• [WHAT IS NEEDED] Wherever the string "inclusions" shows up in the data below, copy the whole line.

• [GIVEN INFORMATION]
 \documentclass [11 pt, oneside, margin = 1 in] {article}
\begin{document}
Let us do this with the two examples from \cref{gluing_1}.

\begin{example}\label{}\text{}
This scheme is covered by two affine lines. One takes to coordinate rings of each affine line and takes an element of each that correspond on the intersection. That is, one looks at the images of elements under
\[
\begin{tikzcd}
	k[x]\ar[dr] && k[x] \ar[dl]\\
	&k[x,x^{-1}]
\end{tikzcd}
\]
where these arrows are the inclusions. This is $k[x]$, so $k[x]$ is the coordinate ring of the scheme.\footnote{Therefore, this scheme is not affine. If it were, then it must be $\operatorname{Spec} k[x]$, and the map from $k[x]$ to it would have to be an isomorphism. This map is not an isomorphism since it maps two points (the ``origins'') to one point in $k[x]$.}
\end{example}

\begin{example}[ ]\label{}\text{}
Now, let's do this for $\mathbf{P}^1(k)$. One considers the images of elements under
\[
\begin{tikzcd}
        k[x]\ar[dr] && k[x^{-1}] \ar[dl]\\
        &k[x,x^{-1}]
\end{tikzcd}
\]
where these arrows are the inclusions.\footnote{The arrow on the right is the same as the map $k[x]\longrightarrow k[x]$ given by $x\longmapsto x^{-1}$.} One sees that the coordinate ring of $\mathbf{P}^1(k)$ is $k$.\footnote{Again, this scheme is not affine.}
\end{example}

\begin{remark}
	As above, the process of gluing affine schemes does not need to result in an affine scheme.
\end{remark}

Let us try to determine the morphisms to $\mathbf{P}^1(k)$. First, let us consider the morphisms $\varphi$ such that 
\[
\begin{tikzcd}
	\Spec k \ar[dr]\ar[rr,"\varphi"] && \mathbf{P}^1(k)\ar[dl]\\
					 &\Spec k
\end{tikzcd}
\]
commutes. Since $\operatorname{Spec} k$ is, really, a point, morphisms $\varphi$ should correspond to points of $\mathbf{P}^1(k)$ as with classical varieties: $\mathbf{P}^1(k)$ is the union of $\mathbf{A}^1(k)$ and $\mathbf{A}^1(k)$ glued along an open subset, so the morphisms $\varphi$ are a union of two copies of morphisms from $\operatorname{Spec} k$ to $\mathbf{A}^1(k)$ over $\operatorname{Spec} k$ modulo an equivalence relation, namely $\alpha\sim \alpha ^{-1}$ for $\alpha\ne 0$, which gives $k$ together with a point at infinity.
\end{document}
--
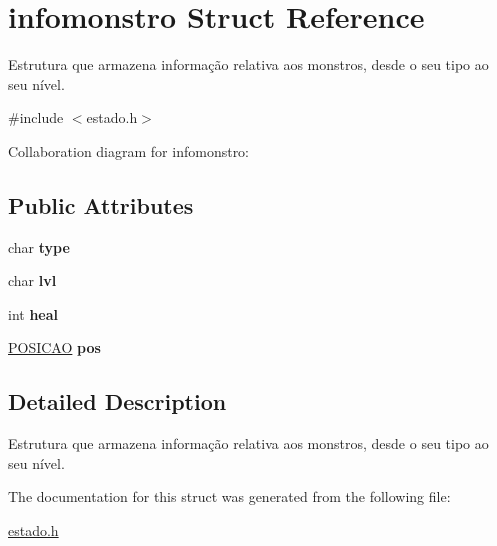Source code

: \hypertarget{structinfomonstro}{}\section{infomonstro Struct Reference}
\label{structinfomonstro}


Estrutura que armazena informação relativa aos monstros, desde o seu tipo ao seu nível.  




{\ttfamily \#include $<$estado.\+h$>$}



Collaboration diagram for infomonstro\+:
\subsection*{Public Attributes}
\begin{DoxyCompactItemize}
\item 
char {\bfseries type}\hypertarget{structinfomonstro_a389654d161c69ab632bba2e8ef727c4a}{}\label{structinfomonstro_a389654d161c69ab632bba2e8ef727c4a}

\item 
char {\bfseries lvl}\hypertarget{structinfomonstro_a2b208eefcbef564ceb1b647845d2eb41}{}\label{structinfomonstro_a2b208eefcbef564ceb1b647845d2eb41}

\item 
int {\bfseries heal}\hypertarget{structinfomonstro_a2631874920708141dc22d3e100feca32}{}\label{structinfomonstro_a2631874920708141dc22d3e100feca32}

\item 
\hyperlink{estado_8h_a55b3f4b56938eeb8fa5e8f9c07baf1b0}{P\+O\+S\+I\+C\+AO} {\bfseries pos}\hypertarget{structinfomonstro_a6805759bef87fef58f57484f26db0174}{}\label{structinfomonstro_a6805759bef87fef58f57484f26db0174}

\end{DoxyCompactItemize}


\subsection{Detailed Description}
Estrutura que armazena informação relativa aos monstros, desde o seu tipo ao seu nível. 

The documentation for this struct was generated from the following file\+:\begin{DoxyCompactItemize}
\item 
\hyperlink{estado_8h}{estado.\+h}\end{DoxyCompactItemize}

• [COMPLETED TASK]
where these arrows are the inclusions. This is $k[x]$, so $k[x]$ is the coordinate ring of the scheme.\footnote{Therefore, this scheme is not affine. If it were, then it must be $\operatorname{Spec} k[x]$, and the map from $k[x]$ to it would have to be an isomorphism. This map is not an isomorphism since it maps two points (the ``origins'') to one point in $k[x]$.}
where these arrows are the inclusions.\footnote{The arrow on the right is the same as the map $k[x]\longrightarrow k[x]$ given by $x\longmapsto x^{-1}$.} One sees that the coordinate ring of $\mathbf{P}^1(k)$ is $k$.\footnote{Again, this scheme is not affine.}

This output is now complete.